My first experience with the BSOD (Blue Screen of Death), occured when I booted up for the first time oddly enough. Apparently I forgot to install the drivers first, and then I had IRQ conflicts, and then Windows didn’t like the drivers or the connection software. At one point in time this was all great fun. I learned so much about computers and software and how it all worked together from this, my first experience, than I ever could have from a class or a tutor. I loved every minute of it.

One simple choice led me to where I am now, writing this blog, sharing with anyone who would listen. I’m giving a shout out to all the people I used to hang with on the Springfield Chatmaster BBS (my first ISP), and to all the people on the many IRC channels that I used to frequent. I truly miss those initial days of discovery that one simple choice led me to. Here is to being young and wide eyed.

And the journey begins

In Journal, Topic of the Day on October 20, 2007 at 7:29 pm

So here it is, my first actual blog.

I started an irregularly updated blog on a myspace page, and that is great, but I have problems with the format flexibility of that blog so I decided to come to WordPress.
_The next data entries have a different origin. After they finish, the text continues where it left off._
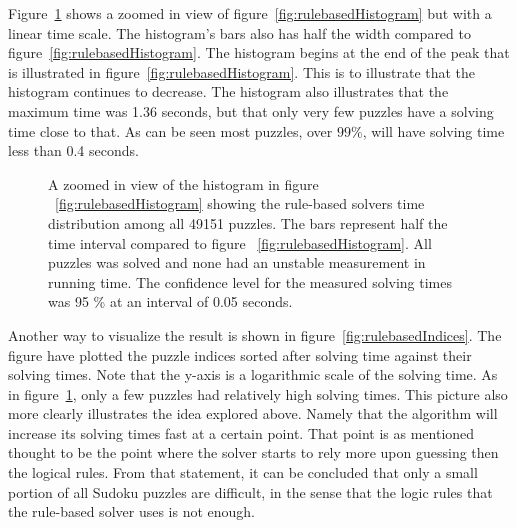 \documentclass[a4paper,11pt]{kth-mag}
\begin{document}
Figure~\ref{fig:rulebasedHistogram2} shows a zoomed in view of figure~\ref{fig:rulebasedHistogram} but with a linear time scale.
The histogram's bars also has half the width compared to figure~\ref{fig:rulebasedHistogram}.
The histogram begins at the end of the peak that is illustrated in figure~\ref{fig:rulebasedHistogram}.
This is to illustrate that the histogram continues to decrease.
The histogram also illustrates that the maximum time was 1.36 seconds, but that only very few puzzles have a solving time close to that.
As can be seen most puzzles, over $99\%$, will have solving time less than 0.4 seconds.

\begin{figure}[here] 
\noindent{}
\vspace{-40pt}
\caption[Histogram with solving times for rule-based in a zoomed in view]{A zoomed in view of the histogram in figure ~\ref{fig:rulebasedHistogram} showing the rule-based solvers time distribution among all 49151 puzzles. The bars represent half the time interval compared to figure ~\ref{fig:rulebasedHistogram}. All puzzles was solved and none had an unstable measurement in running time. The confidence level for the measured solving times was 95 \% at an interval of 0.05 seconds.}
\label{fig:rulebasedHistogram2}
\end{figure}

\FloatBarrier
Another way to visualize the result is shown in figure~\ref{fig:rulebasedIndices}.
The figure have plotted the puzzle indices sorted after solving time against their solving times.
Note that the y-axis is a logarithmic scale of the solving time.
As in figure~\ref{fig:rulebasedHistogram2}, only a few puzzles had relatively high solving times.
This picture also more clearly illustrates the idea explored above.
Namely that the algorithm will increase its solving times fast at a certain point.
That point is as mentioned thought to be the point where the solver starts to rely more upon guessing then the logical rules.
From that statement, it can be concluded that only a small portion of all Sudoku puzzles are difficult, in the sense that the logic rules that the rule-based solver uses is not enough.
\end{document}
So what is it that I’m doing here? That is a fantastic question. I’m still looking for the answer to that one, but I hope that this project will help me find it. I will be doing some reviews on books I’ve read and music that I like. I will be interjecting this with comments on topics like politics, globalization, ethnocentrism, racism, and social problems. All topics that I find entertaining to talk about and that I feel should be talked about in a public forum.

I will do what I can not to pull punches, but that will be a trait I will have to learn. I want this to be an open forum, free from reprisals, where anyone can come to speak their mind, and where everyone can be civil to each other.

This means for anyone who decides to comment there will be some rules just to keep things civil:

  1. Do not attack the person.
    1. Everyone here has a right to their own opinion.
  2. Do not use foul language.
    1. It will be censored and/or the comment will possibly be prevented from being posted.
  3. Keep all comments on topic.

I think that’s it for now. I will publish again soon.